# Strings Are Bytes

### Strings Are Bytes

A Zig string is a sequence of bytes.

This is a string literal:

```zig
const s = "hello";
```

It has five visible characters:

```text
h e l l o
```

It also has a zero sentinel after the last byte, so the literal can be used where sentinel-terminated data is required.

The bytes can be printed one by one:

```zig
const std = @import("std");

pub fn main() void {
    const s = "hello";

    for (s) |b| {
        std.debug.print("{d}\n", .{b});
    }
}
```

The output is:

```text
104
101
108
108
111
```

These are byte values. The letter `h` is byte 104. The letter `e` is byte 101.

To print them as characters, use `{c}`:

```zig
const std = @import("std");

pub fn main() void {
    const s = "hello";

    for (s) |b| {
        std.debug.print("{c}\n", .{b});
    }
}
```

The output is:

```text
h
e
l
l
o
```

A string literal is not a special string object. Zig has no hidden string class. A string literal is a pointer to a constant sentinel-terminated array of bytes.

In ordinary code, it is often used as a slice:

```zig
const s: []const u8 = "hello";
```

The type `[]const u8` means a read-only slice of bytes.

This is the most common string type in Zig.

```zig
const std = @import("std");

fn printString(s: []const u8) void {
    std.debug.print("{s}\n", .{s});
}

pub fn main() void {
    printString("zig");
    printString("language");
}
```

The output is:

```text
zig
language
```

The `{s}` format prints a byte slice as a string.

Since strings are bytes, `s.len` gives the number of bytes, not the number of human characters.

```zig
const std = @import("std");

pub fn main() void {
    const s = "hello";

    std.debug.print("{d}\n", .{s.len});
}
```

The output is:

```text
5
```

For plain ASCII text, the number of bytes and the number of characters are the same.

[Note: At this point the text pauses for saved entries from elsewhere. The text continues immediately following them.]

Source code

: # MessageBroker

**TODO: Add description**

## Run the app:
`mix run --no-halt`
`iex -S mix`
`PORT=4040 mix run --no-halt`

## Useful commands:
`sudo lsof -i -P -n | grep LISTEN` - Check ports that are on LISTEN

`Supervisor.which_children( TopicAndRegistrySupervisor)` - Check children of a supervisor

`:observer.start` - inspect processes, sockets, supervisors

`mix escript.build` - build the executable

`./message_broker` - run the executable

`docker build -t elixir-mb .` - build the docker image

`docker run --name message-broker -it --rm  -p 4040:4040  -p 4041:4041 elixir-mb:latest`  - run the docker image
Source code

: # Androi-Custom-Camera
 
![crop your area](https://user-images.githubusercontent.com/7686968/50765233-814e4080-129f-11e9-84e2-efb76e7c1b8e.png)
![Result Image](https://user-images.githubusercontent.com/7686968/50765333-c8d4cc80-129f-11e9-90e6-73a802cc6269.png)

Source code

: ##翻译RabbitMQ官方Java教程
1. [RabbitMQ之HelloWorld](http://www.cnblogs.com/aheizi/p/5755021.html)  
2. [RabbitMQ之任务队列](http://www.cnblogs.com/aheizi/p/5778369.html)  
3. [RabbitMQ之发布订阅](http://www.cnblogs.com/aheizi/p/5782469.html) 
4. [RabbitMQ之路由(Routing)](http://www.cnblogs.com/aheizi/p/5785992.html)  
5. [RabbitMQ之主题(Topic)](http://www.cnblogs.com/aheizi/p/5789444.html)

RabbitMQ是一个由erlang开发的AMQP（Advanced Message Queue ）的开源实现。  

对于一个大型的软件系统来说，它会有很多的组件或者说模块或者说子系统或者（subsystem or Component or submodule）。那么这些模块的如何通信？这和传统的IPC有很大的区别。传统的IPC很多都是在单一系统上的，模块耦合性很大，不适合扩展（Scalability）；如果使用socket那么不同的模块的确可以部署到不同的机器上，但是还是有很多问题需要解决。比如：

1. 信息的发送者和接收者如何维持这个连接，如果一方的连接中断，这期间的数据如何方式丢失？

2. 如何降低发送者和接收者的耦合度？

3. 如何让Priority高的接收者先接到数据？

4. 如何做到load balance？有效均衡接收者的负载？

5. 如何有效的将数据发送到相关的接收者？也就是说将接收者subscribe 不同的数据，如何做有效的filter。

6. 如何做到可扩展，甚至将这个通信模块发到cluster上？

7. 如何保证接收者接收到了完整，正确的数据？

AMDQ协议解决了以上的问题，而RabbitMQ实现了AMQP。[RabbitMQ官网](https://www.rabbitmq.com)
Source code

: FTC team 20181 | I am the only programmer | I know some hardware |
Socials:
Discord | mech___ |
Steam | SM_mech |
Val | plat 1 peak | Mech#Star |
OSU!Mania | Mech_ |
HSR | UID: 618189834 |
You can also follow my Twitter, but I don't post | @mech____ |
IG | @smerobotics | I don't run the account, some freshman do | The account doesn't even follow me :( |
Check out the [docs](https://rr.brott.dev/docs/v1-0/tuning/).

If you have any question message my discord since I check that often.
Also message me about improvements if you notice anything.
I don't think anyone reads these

For UTF-8 text, they may differ.

```zig
const std = @import("std");

pub fn main() void {
    const s = "é";

    std.debug.print("{d}\n", .{s.len});
}
```

The output is:

```text
2
```

The character `é` is encoded as two bytes in UTF-8.

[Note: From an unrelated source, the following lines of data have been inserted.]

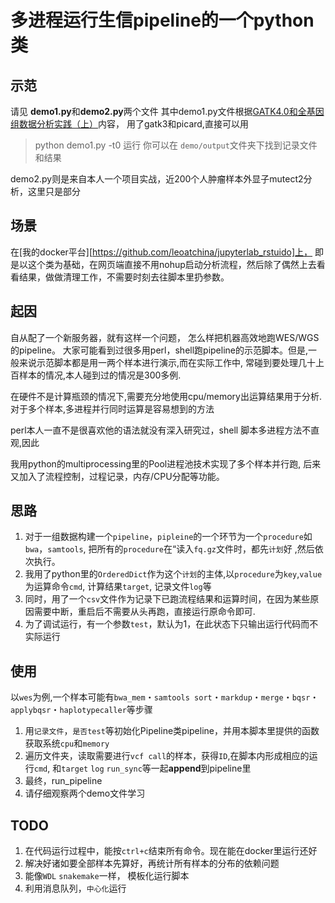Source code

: # 多进程运行生信pipeline的一个python类
## 示范
请见 **demo1.py**和**demo2.py**两个文件
其中demo1.py文件根据[GATK4.0和全基因组数据分析实践（上）](https://zhuanlan.zhihu.com/p/33891718)内容，
用了gatk3和picard,直接可以用
> python demo1.py -t0 运行
你可以在 `demo/output`文件夹下找到记录文件和结果

demo2.py则是来自本人一个项目实战，近200个人肿瘤样本外显子mutect2分析，这里只是部分

## 场景
在[我的docker平台][https://github.com/leoatchina/jupyterlab_rstuido]上，
即是以这个类为基础，在网页端直接不用nohup启动分析流程，然后除了偶然上去看看结果，做做清理工作，不需要时刻去往脚本里扔参数。

## 起因
自从配了一个新服务器，就有这样一个问题， 怎么样把机器高效地跑WES/WGS的pipeline。
大家可能看到过很多用perl，shell跑pipeline的示范脚本。但是,一般来说示范脚本都是用一两个样本进行演示,而在实际工作中,
常碰到要处理几十上百样本的情况,本人碰到过的情况是300多例.

在硬件不是计算瓶颈的情况下,需要充分地使用cpu/memory出运算结果用于分析.对于多个样本,多进程并行同时运算是容易想到的方法

perl本人一直不是很喜欢他的语法就没有深入研究过，shell 脚本多进程方法不直观,因此

我用python的multiprocessing里的Pool进程池技术实现了多个样本并行跑, 后来又加入了流程控制，过程记录，内存/CPU分配等功能。

## 思路
1. 对于一组数据构建一个`pipeline`，`pipleine`的一个环节为一个`procedure`如`bwa`，`samtools`,
  把所有的`procedure`在“读入`fq.gz`文件时，都先`计划`好 ,然后依次执行。
2. 我用了python里的`OrderedDict`作为这个`计划`的主体,以`procedure`为`key`,`value`为运算命令`cmd`, 计算结果`target`, 记录文件`log`等
3. 同时，用了一个`csv`文件作为记录下已跑流程结果和运算时间，在因为某些原因需要中断，重启后不需要从头再跑，直接运行原命令即可.
4. 为了调试运行，有一个参数`test`，默认为1，在此状态下只输出运行代码而不实际运行

## 使用
以`wes`为例,一个样本可能有`bwa_mem`・`samtools sort`・`markdup`・`merge`・`bqsr`・`applybqsr`・`haplotypecaller`等步骤
1. 用`记录文件`，`是否test`等初始化Pipeline类pipeline，并用本脚本里提供的函数获取系统`cpu`和`memory`
2. 遍历文件夹，读取需要进行`vcf call`的样本，获得`ID`,在脚本内形成相应的运行`cmd`, 和`target` `log` `run_sync`等一起**append**到pipeline里
3. 最终，run_pipeline
4. 请仔细观察两个demo文件学习

## TODO
1. 在代码运行过程中，能按`ctrl+c`结束所有命令。现在能在docker里运行还好
2. 解决好诸如要全部样本先算好，再统计所有样本的分布的依赖问题
3. 能像`WDL` `snakemake`一样， 模板化运行脚本
4. 利用消息队列，`中心化`运行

This is important. Indexing a string gives a byte, not a character.

```zig
const std = @import("std");

pub fn main() void {
    const s = "é";

    std.debug.print("{d}\n", .{s[0]});
    std.debug.print("{d}\n", .{s[1]});
}
```

The output is:

```text
195
169
```

These are the two UTF-8 bytes for `é`.

For byte-oriented work, this is exactly what you want. Files, network protocols, and memory buffers are byte sequences.

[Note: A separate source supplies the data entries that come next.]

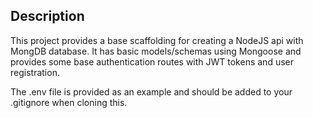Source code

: ## Description
This project provides a base scaffolding for creating a NodeJS api with MongDB database.
It has basic models/schemas using Mongoose and provides some base authentication routes with JWT tokens
and user registration.  

The .env file is provided as an example and should be added to your .gitignore when cloning this.
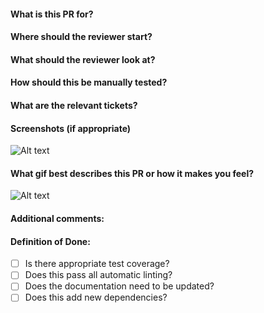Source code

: #### What is this PR for?
#### Where should the reviewer start?
#### What should the reviewer look at?
#### How should this be manually tested?
#### What are the relevant tickets?
#### Screenshots (if appropriate)
![Alt text](http://www.addictedtoibiza.com/wp-content/uploads/2012/12/example.png)
#### What gif best describes this PR or how it makes you feel?
![Alt text](http://www.addictedtoibiza.com/wp-content/uploads/2012/12/example.png)
#### Additional comments:
#### Definition of Done:
- [ ] Is there appropriate test coverage?
- [ ] Does this pass all automatic linting?
- [ ] Does the documentation need to be updated?
- [ ] Does this add new dependencies?
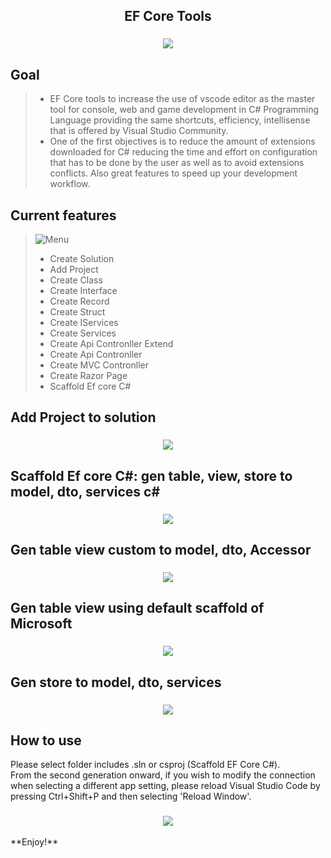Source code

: <h2 align="center">
    EF Core Tools
</h2>
<h3 align="center">
    <img src="https://raw.githubusercontent.com/khanhtungmtp/ef-core-tools/master/images/vietnam.gif?raw=true" align="center">
</h3>

## Goal

> - EF Core tools to increase the use of vscode editor as the master tool for console, web and game development in C# Programming Language providing the same shortcuts, efficiency, intellisense that is offered by Visual Studio Community.
> - One of the first objectives is to reduce the amount of extensions downloaded for C# reducing the time and effort on configuration that has to be done by the user as well as to avoid extensions conflicts. Also great features to speed up your development workflow.

## Current features
> ![Menu](https://github.com/khanhtungmtp/ef-core-tools/blob/master/images/menu.png?raw=true)
>   - Create Solution
>   - Add Project
>   - Create Class
>   - Create Interface
>   - Create Record
>   - Create Struct
>   - Create IServices
>   - Create Services
>   - Create Api Contronller Extend
>   - Create Api Contronller
>   - Create MVC Contronller
>   - Create Razor Page
>   - Scaffold Ef core C#
## Add Project to solution
<h3 align="center">
    <img src="https://raw.githubusercontent.com/khanhtungmtp/ef-core-tools/master/images/addProject.png" align="center">
</h3>

## Scaffold Ef core C#: gen table, view, store to model, dto, services c#
<h3 align="center">
    <img src="https://raw.githubusercontent.com/khanhtungmtp/ef-core-tools/master/images/menuscaffold.png" align="center">
</h3>

## Gen table view custom to model, dto, Accessor
<h3 align="center">
    <img src="https://raw.githubusercontent.com/khanhtungmtp/ef-core-tools/master/images/menuscaffoldCustom.png" align="center">
</h3>

## Gen table view using default scaffold of Microsoft
<h3 align="center">
    <img src="https://raw.githubusercontent.com/khanhtungmtp/ef-core-tools/master/images/menuscaffoldMicrosoft.png" align="center">
</h3>

## Gen store to model, dto, services
<h3 align="center">
    <img src="https://raw.githubusercontent.com/khanhtungmtp/ef-core-tools/master/images/menuscaffoldStore.png" align="center">
</h3>

## How to use
Please select folder includes .sln or csproj (Scaffold EF Core C#).
</br>
From the second generation onward, if you wish to modify the connection when selecting a different app setting, please reload Visual Studio Code by pressing Ctrl+Shift+P and then selecting 'Reload Window'.
</br>
<h3 align="center">
    <img src="https://raw.githubusercontent.com/khanhtungmtp/ef-core-tools/master/images/reload.png" align="center">
</h3>
**Enjoy!**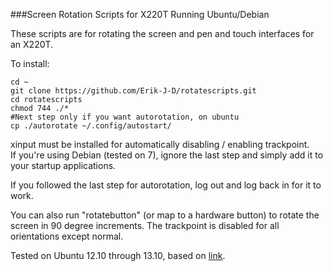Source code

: ###Screen Rotation Scripts for X220T Running Ubuntu/Debian

These scripts are for rotating the screen and pen and touch interfaces for an X220T.

To install:

    cd ~
    git clone https://github.com/Erik-J-D/rotatescripts.git
    cd rotatescripts
    chmod 744 ./*
    #Next step only if you want autorotation, on ubuntu
    cp ./autorotate ~/.config/autostart/ 


xinput must be installed for automatically disabling / enabling trackpoint.    
If you're using Debian (tested on 7), ignore the last step and simply add it to your startup applications.

If you followed the last step for autorotation, log out and log back in for it to work.

You can also run "rotatebutton" (or map to a hardware button) to rotate the screen in 90 degree increments.
The trackpoint is disabled for all orientations except normal.

Tested on Ubuntu 12.10 through 13.10, based on [link](https://help.ubuntu.com/community/X61T).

For text-oriented work, you must decode UTF-8 deliberately.

String literals may contain escapes:

```zig
const newline = "first\nsecond";
const tab = "a\tb";
const quote = "he said \"zig\"";
const slash = "c:\\tmp\\file.txt";
```

A string may also be written across several lines with backslash-backslash syntax:

```zig
const text =
    \\first line
    \\second line
    \\third line
;
```

This produces the bytes for:

```text
first line
second line
third line
```

Multi-line strings are useful for help text, generated source, and test data.

A mutable string needs mutable storage. A string literal is constant and must not be changed.

```zig
var buf = [_]u8{ 'h', 'e', 'l', 'l', 'o' };

buf[0] = 'H';
```

Now `buf` contains:

```text
Hello
```

To pass it to a function that expects a string slice, use slicing:

```zig
const std = @import("std");

pub fn main() void {
    var buf = [_]u8{ 'h', 'e', 'l', 'l', 'o' };

    buf[0] = 'H';

    std.debug.print("{s}\n", .{buf[0..]});
}
```

The output is:

```text
Hello
```

Use `[]const u8` for read-only strings. Use `[]u8` for mutable byte buffers.

Exercises.

Exercise 6-17. Write a program that prints the byte values of `"zig"`.

Exercise 6-18. Write a function that takes `[]const u8` and prints each byte as a character.

Exercise 6-19. Print the `.len` of `"hello"` and `"é"`.

Exercise 6-20. Create a mutable byte array containing `hello`, change it to `Hello`, and print it.